# Kodak Picture Easy Software 3.1



## waam (Mar 17, 2005)

On w 98se, I recently started having a problem. I could not load my albums from this program. I deleted the program and reinstalled it, got all the albums back but there was a duplicate set of albums. After accessing the albums for one session, going to something else, then back to program I again could not load any albums. I had been using this software for 4-1/2 years before this started to happen. Kodak does not support this software any longer. ¿Can anyone help me?


----------



## Guyzer (Jul 3, 2004)

waam said:


> On w 98se, I recently started having a problem. I could not load my albums from this program. I deleted the program and reinstalled it, got all the albums back but there was a duplicate set of albums. After accessing the albums for one session, going to something else, then back to program I again could not load any albums. I had been using this software for 4-1/2 years before this started to happen. Kodak does not support this software any longer. ¿Can anyone help me?
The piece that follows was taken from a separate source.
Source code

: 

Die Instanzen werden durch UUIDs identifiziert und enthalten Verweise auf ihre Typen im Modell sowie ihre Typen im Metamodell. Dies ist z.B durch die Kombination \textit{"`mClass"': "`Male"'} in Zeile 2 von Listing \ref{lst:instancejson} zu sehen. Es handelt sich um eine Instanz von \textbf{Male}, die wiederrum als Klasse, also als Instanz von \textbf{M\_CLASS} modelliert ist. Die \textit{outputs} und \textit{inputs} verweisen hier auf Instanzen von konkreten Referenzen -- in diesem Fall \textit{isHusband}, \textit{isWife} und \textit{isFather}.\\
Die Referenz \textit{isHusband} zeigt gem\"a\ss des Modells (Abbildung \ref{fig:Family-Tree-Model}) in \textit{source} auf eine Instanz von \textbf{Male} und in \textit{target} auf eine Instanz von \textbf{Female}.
Kodak has a newer version out. You may want to uninstall your completely and put the new one in. You can get it here...http://www.kodak.com/eknec/PageQuerier.jhtml?pq-path=2/3/9/150&pq-locale=en_US
I don't know if it will resolve your issue but that's where I would start.


----------



## waam (Mar 17, 2005)

Thanx wimpy, I'll give it a try


----------



## Guyzer (Jul 3, 2004)

waam said:


> Thanx wimpy, I'll give it a try


You are welcome. Let us know if it solves your problem.


----------



## waam (Mar 17, 2005)

I tried the download and it started OK but was aborted because of something was duplicated and blocked download. I'll try again after I delete some stuff


----------



## [email protected] (Apr 2, 2005)

I tried the newer version called KodakEasySHare. It is no where as "easy" as Picture Easy 3.1 Could you tell me how to get that old software?
Sincerely,
Edward von Baravalle
[email protected]


----------



## waam (Mar 17, 2005)

Picture Easy Software came with camera(Kodak 240). Something in my system corrupts it after being installed a short time and I have to remove it. This doubles/triples/quadruples, etc all my picture folders.


----------



## johnni (Dec 16, 2003)

Do you really need your albums? I hate them and just store my Kodak images in folders on my hard disk. If I want a slide show I use Irfanview (free) from 
http://www.irfanview.com/

johnni


----------



## kandkranch (May 7, 2005)

Just found the site and am hopeful someone has a source for the old Picture Easy 3.1. My laptop registry fried and now it won't open. I find an error upon launch AFX_IDS_APP_TITLE. Fortunately I also have 3.1 on an old desktop. I tried Kodak's repair of copying the file C:\Program Files\Common Files\Microsoft Shared/ Dao as suggested on Kodak's site. Unfortunately that was not successful. I still get the same error message. Is it me? Am I toast?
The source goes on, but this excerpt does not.